As automobiles became more affordable, demand for oil quickly rose. Since the rise of the automobile industry, oil price, demand, and production have all increased. From 1900 to 1980, fuel was directly correlated with Gross National Product (GNP), oil shocks have often coincided with recessions, and the government has responded to oil shocks with a variety of methods. In the 1920s, oil prices were peaking and many commentators believed that oil supplies were running out. Congress was confronted by requests to augment supplies, so a generous depletion allowance was enacted for producers in 1926, which increased investment returns substantially. This change induced additional exploration activity, and subsequently the discovery of large new oil reservoirs.
The next decade the situation was reversed, with prices low and dropping. This led to demands for more "orderly" competition and set minimum oil prices. Rather than repealing the previous policies enacted in the 1920s, Congress enacted a price-support system. Similar cycles have occurred in the 1950s and 1970s.
With the exception of one, every US recession since World War II experienced a sharp increase in the price of oil. This correlation strongly signifies the US dependency of oil for the economy, as well as oil's importance in US development for most of the time since the war. Many of the key cases of crude oil price increases in the post-war period were associated with political upheaval from oil rich countries. Domestic production and consumption were outpaced by US demand toward the end of the 1960s, and Middle Eastern nations gained a significant amount of political leverage in controlling prices based on their production. Price increases have been directly related to increased investment and subsequent production in oil. Following World War II, European reconstruction was the primary objective of the United States economy, and investment eventually rose after a long-term price increase at the end of the war. During the 1950s, there were strikes by oil workers, production restrictions imposed by the Texas Railroad Commission, as well as the Suez Crisis and Korean War—all creating steep price increases, with prices only falling after production was able to meet demand. Peak Oil in the United States resulted in a definite decline of US reserves and even more strikes by oil workers.

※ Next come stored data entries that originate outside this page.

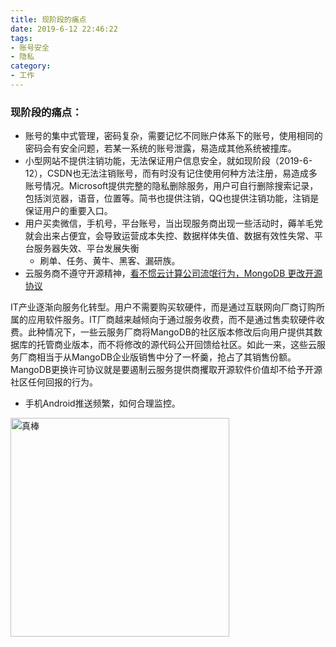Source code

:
 ```yaml
---
title: 现阶段的痛点
date: 2019-6-12 22:46:22
tags:
- 账号安全
- 隐私
category:
- 工作
---
```


### 现阶段的痛点：

- 账号的集中式管理，密码复杂，需要记忆不同账户体系下的账号，使用相同的密码会有安全问题，若某一系统的账号泄露，易造成其他系统被撞库。
- 小型网站不提供注销功能，无法保证用户信息安全，就如现阶段（2019-6-12），CSDN也无法注销账号，而有时没有记住使用何种方法注册，易造成多账号情况。Microsoft提供完整的隐私删除服务，用户可自行删除搜索记录，包括浏览器，语音，位置等。简书也提供注销，QQ也提供注销功能，注销是保证用户的重要入口。
- 用户买卖微信，手机号，平台账号，当出现服务商出现一些活动时，薅羊毛党就会出来占便宜，会导致运营成本失控、数据样体失值、数据有效性失常、平台服务器失效、平台发展失衡 
    - 刷单、任务、黄牛、黑客、漏研族。
- 云服务商不遵守开源精神，[看不惯云计算公司流氓行为，MongoDB 更改开源协议
](https://www.oschina.net/news/100948/mongodb-switches-up-its-open-source-license)


IT产业逐渐向服务化转型。用户不需要购买软硬件，而是通过互联网向厂商订购所属的应用软件服务。IT厂商越来越倾向于通过服务收费，而不是通过售卖软硬件收费。此种情况下，一些云服务厂商将MangoDB的社区版本修改后向用户提供其数据库的托管商业版本，而不将修改的源代码公开回馈给社区。如此一来，这些云服务厂商相当于从MangoDB企业版销售中分了一杯羹，抢占了其销售份额。MangoDB更换许可协议就是要遏制云服务提供商攫取开源软件价值却不给予开源社区任何回报的行为。

- 手机Android推送频繁，如何合理监控。

<img style="width:350px;height:350px" src="https://miao.su/images/2019/06/11/_20190611110152a5cd7.jpg"  alt="真棒" align=center />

Additional singular events such as the OPEC embargo, the rupture of the Trans-Arabian Pipeline, and Iranian Nationalization of the oil industry led to further price increases that were never before seen. Each case was followed by a marked recession in the US economy.
In 2008, oil prices rose briefly, to as high as $145/barrel, and U.S. gasoline prices jumped from $1.37 to $2.37/gallon in 2005, leading to a search for alternate sources, and by 2012, less than half of US oil consumption was imported. However, as of January 2015, the price of oil has collapsed to around $50/barrel.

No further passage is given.